* [Your goal] Of the lines below, count those containing the word "numerous". Reply with the number alone.
· · · · · · ·
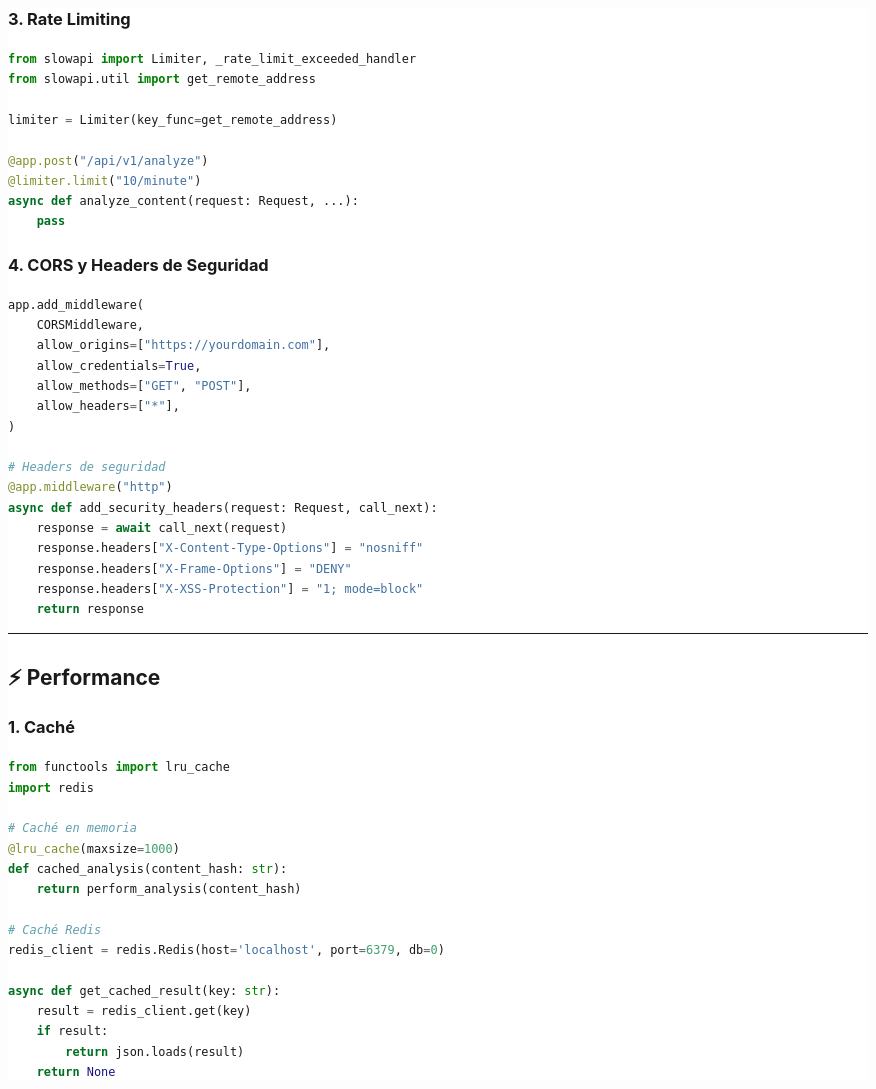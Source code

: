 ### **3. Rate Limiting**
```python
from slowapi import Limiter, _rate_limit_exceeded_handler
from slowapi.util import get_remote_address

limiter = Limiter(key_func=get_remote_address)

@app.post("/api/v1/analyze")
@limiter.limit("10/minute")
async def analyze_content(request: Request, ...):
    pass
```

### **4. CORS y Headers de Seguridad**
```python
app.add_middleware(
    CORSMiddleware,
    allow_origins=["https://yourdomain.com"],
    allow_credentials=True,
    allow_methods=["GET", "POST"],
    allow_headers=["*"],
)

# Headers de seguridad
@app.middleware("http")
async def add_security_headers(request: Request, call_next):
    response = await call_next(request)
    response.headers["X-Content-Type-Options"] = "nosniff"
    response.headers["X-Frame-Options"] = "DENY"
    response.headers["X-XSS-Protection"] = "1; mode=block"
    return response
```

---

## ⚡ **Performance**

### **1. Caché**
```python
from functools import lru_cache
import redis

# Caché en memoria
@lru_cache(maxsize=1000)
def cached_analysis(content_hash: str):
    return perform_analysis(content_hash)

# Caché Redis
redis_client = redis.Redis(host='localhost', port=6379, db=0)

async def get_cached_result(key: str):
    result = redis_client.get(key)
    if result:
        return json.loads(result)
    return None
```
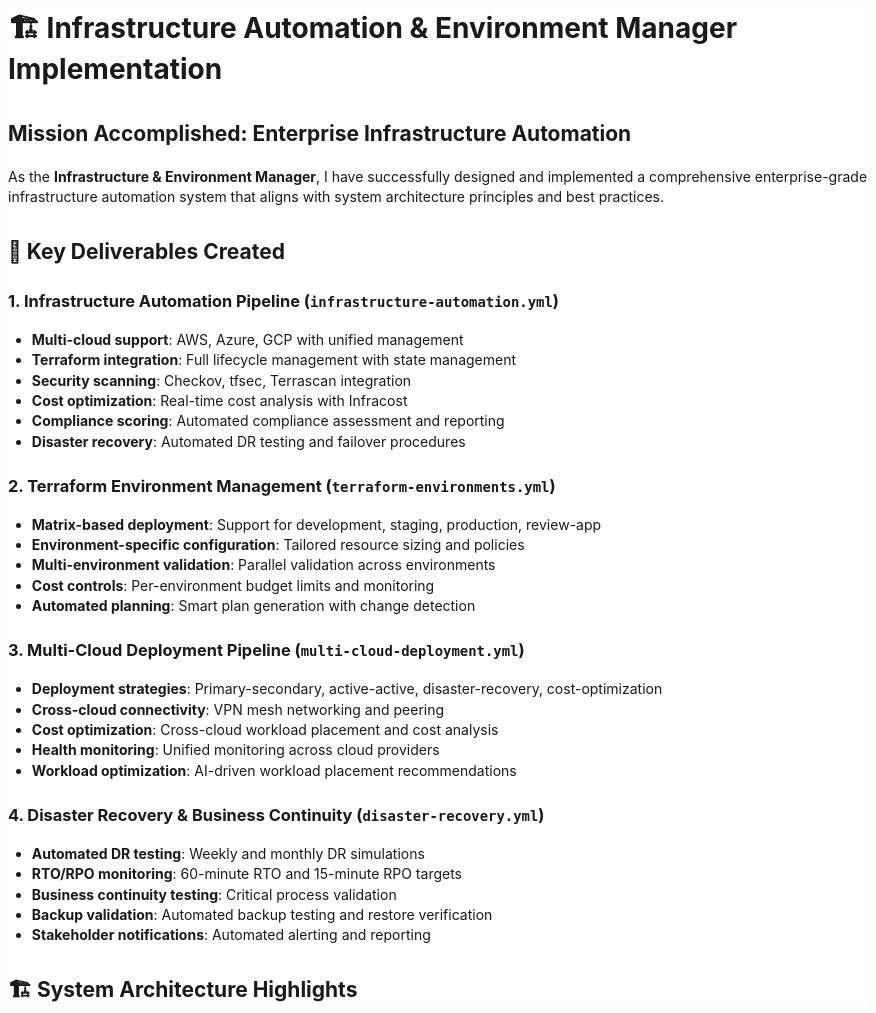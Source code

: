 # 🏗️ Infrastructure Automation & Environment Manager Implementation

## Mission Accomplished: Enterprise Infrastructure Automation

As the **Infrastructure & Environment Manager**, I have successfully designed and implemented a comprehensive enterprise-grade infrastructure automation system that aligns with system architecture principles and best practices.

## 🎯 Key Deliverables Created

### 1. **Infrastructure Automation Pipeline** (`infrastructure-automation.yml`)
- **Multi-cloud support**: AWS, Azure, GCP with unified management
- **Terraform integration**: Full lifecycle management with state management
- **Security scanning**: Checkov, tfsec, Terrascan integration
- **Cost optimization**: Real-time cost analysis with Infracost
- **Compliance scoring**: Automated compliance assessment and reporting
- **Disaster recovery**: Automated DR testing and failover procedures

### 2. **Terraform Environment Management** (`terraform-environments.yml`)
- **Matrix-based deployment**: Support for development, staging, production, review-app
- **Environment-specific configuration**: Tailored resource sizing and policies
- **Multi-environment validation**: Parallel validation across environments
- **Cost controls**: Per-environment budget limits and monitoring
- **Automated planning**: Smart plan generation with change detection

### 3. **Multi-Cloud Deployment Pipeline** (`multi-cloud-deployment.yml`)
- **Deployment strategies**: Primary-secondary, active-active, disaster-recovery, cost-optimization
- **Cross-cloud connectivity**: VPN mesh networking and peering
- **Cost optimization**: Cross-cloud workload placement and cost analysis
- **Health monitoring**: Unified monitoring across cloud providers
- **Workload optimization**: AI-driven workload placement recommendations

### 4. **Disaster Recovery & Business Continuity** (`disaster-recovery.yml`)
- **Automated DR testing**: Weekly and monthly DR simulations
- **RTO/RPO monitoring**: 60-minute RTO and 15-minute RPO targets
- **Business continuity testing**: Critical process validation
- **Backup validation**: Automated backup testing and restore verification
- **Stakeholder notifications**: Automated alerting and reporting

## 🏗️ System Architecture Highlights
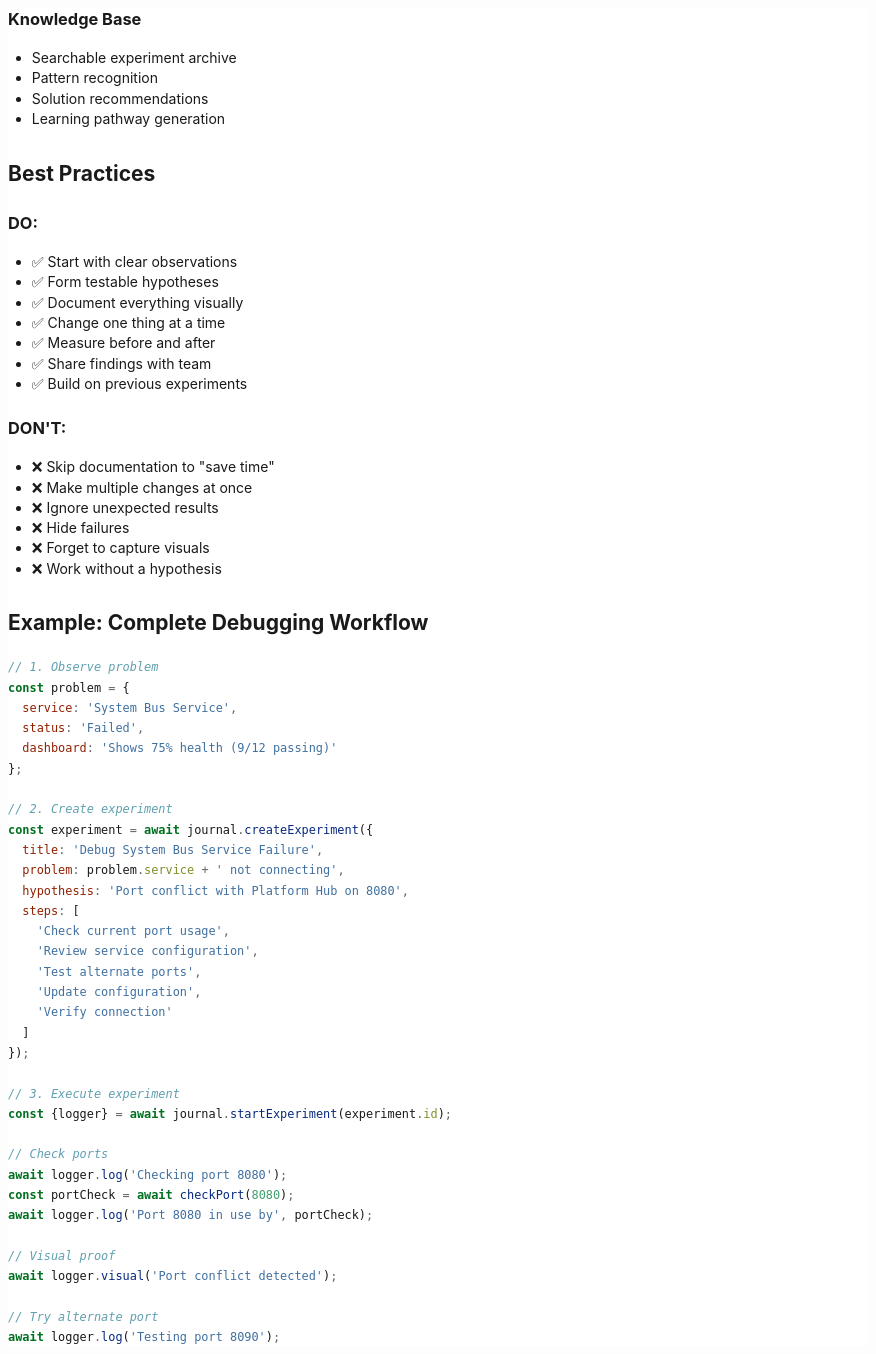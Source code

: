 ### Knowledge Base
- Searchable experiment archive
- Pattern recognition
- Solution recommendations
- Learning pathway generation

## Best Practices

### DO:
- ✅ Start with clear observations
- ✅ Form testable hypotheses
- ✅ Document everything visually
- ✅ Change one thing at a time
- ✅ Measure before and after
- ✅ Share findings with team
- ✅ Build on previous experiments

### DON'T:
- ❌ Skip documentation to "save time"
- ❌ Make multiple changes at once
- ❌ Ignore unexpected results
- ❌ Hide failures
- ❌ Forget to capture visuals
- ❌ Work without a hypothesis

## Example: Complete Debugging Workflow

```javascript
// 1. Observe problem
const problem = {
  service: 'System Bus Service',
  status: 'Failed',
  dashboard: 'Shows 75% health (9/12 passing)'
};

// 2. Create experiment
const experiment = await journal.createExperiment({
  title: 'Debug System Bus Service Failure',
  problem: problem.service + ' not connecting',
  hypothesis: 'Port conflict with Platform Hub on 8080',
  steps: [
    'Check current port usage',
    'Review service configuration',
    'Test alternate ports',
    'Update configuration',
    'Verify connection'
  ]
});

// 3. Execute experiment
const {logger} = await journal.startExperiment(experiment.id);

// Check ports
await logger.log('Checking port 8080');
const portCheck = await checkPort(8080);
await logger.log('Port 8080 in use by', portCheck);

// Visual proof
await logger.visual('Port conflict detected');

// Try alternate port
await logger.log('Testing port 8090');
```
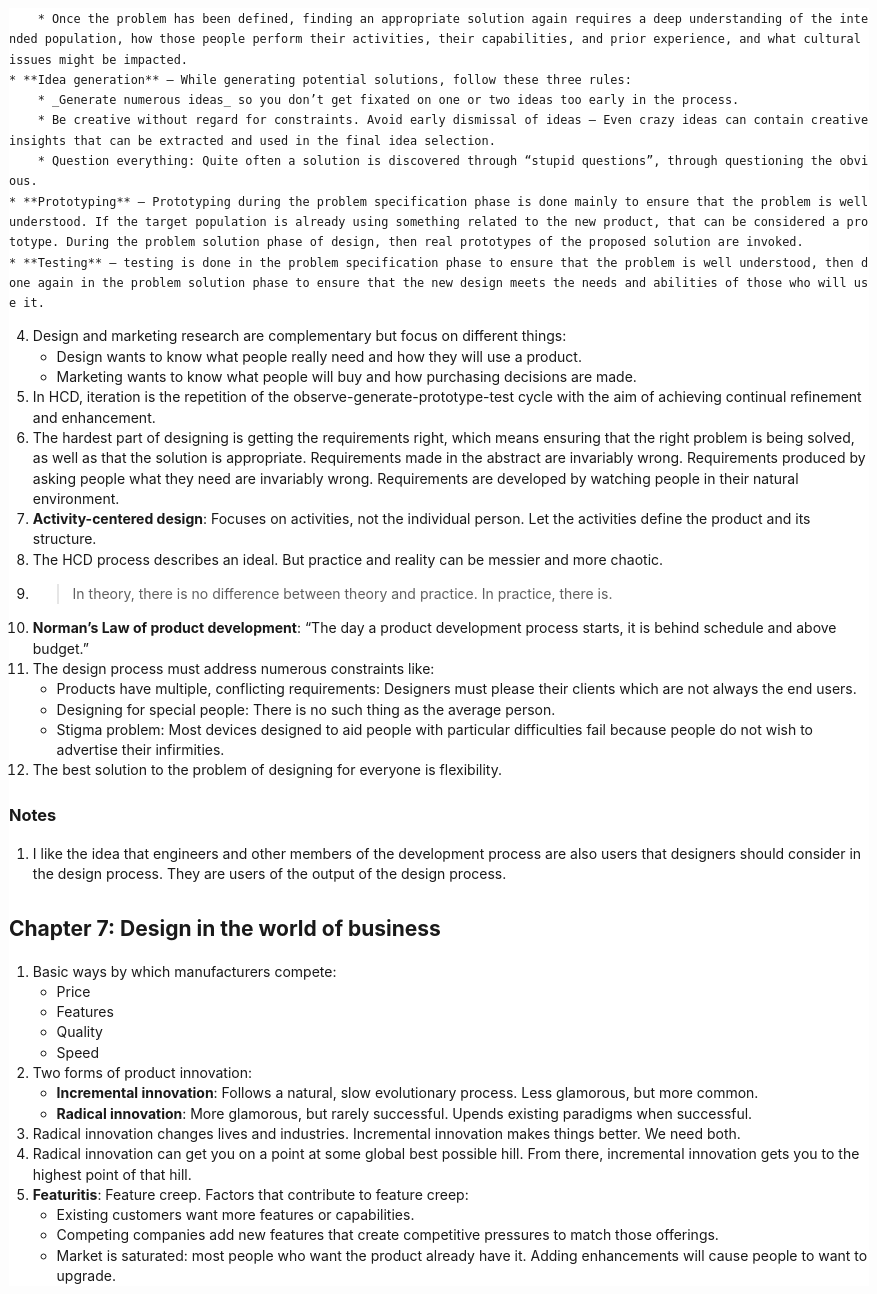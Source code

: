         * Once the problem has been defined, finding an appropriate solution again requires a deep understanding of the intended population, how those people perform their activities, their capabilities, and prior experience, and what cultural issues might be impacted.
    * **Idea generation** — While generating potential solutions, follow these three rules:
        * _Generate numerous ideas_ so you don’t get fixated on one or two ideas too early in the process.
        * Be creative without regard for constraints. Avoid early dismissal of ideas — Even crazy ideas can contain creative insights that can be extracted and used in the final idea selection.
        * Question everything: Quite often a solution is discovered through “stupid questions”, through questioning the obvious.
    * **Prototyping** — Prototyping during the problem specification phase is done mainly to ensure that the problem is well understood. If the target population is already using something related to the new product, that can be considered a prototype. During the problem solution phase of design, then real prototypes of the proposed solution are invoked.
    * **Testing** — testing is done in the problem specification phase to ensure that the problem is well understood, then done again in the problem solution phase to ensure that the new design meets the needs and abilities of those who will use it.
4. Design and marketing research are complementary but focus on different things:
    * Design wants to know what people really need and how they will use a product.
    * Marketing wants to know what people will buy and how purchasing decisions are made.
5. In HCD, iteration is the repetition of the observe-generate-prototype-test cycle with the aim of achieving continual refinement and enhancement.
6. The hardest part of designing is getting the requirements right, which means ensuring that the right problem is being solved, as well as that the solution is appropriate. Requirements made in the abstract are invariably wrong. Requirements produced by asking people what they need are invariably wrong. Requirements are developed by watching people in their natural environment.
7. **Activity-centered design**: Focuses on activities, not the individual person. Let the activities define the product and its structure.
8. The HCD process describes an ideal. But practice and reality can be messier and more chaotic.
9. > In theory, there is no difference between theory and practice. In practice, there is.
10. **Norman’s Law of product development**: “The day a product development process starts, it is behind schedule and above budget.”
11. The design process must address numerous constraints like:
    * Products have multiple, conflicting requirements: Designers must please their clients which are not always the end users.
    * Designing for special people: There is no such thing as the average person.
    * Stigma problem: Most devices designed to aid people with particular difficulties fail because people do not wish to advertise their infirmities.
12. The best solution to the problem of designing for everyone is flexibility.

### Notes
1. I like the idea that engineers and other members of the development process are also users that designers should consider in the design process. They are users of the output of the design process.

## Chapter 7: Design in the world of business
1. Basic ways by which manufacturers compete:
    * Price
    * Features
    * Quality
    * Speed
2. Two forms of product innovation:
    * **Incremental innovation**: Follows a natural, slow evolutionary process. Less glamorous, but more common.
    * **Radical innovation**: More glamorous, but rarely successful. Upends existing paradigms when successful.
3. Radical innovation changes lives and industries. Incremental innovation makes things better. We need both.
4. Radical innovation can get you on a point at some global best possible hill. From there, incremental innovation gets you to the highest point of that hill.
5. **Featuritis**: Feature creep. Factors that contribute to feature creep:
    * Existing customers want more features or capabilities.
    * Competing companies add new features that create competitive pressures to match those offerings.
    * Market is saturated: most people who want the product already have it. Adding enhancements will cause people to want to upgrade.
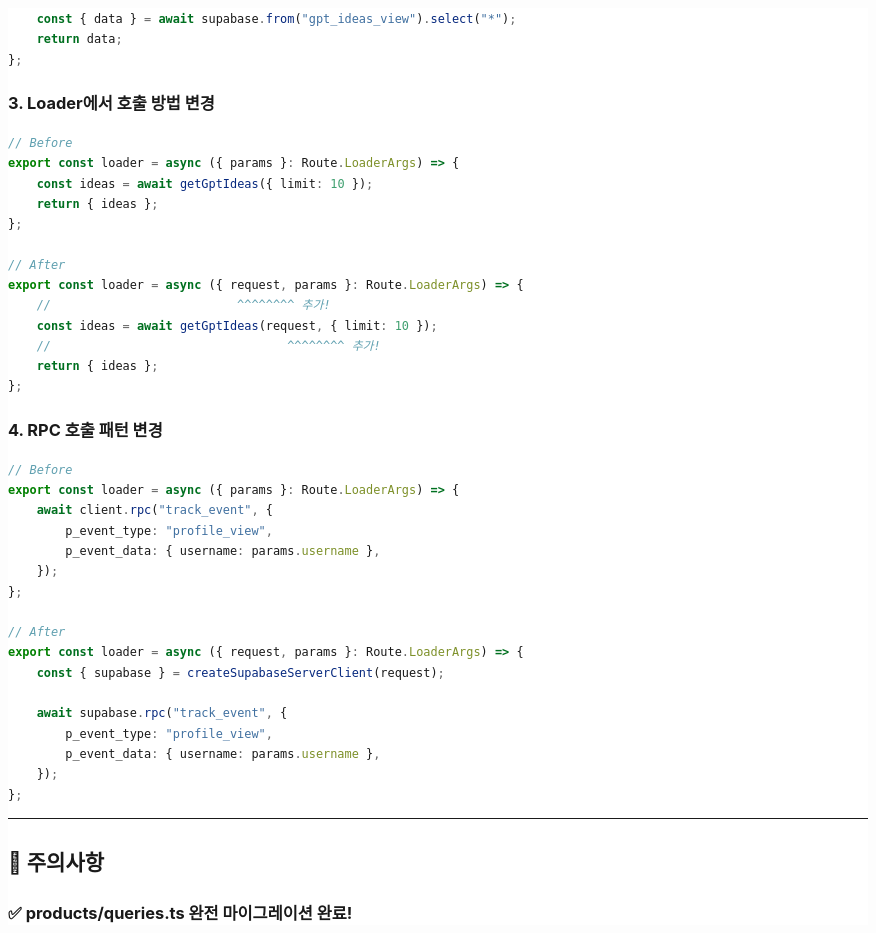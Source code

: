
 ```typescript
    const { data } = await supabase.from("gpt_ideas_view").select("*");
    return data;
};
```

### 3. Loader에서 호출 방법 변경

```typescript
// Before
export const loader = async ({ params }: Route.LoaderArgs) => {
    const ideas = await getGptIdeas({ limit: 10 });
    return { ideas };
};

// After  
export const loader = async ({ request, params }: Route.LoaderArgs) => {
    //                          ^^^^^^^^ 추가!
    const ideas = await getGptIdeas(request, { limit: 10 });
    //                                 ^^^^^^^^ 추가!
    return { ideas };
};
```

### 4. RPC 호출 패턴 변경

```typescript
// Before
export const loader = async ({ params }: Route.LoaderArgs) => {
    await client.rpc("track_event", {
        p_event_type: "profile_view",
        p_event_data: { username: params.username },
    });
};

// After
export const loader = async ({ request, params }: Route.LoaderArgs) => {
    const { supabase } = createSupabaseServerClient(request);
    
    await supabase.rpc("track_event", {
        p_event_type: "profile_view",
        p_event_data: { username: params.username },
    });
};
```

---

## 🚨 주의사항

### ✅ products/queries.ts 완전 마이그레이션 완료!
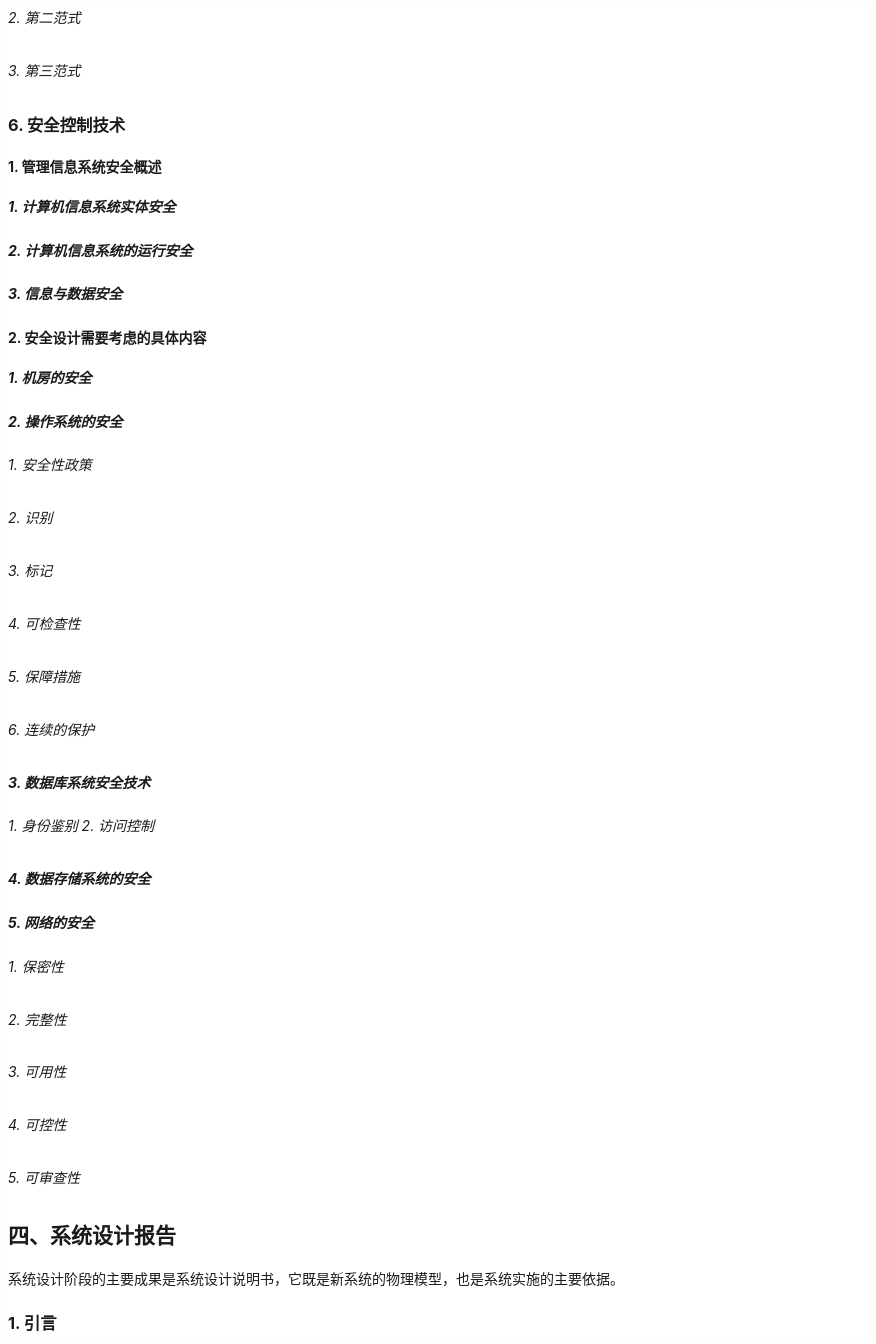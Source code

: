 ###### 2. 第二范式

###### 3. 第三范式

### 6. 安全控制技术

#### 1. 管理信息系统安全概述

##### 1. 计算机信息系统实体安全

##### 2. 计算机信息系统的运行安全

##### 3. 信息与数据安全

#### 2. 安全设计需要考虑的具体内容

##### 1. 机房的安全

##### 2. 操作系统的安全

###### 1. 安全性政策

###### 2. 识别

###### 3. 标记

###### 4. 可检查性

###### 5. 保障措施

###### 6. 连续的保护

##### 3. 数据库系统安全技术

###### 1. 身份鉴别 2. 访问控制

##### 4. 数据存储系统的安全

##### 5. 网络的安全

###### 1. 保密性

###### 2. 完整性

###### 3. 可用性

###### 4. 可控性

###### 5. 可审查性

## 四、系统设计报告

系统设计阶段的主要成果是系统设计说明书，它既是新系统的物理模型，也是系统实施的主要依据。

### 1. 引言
· · · · · · ·
* [Task response] 2